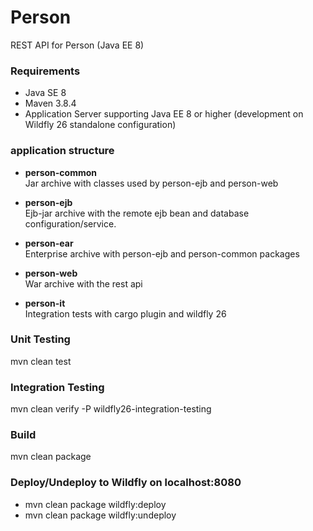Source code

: # Person

REST API for Person (Java EE 8)

### Requirements
- Java SE 8
- Maven 3.8.4
- Application Server supporting Java EE 8 or higher (development on Wildfly 26 standalone configuration)

### application structure
- **person-common**  
Jar archive with classes used by person-ejb and person-web

- **person-ejb**  
Ejb-jar archive with the remote ejb bean and database configuration/service.

- **person-ear**  
Enterprise archive with person-ejb and person-common packages

- **person-web**  
War archive with the rest api

- **person-it**  
Integration tests with cargo plugin and wildfly 26

### Unit Testing
mvn clean test

### Integration Testing
mvn clean verify -P wildfly26-integration-testing

### Build
mvn clean package

### Deploy/Undeploy to Wildfly on localhost:8080
- mvn clean package wildfly:deploy
- mvn clean package wildfly:undeploy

________________________________________

The reply should hold only the lines of the listing above starting at the line containing "Ejb-jar archive with" and ending at the line containing "### Integration Testing", exactly as written.

RESULT OF THIS TASK:
Ejb-jar archive with the remote ejb bean and database configuration/service.

- **person-ear**  
Enterprise archive with person-ejb and person-common packages

- **person-web**  
War archive with the rest api

- **person-it**  
Integration tests with cargo plugin and wildfly 26

### Unit Testing
mvn clean test

### Integration Testing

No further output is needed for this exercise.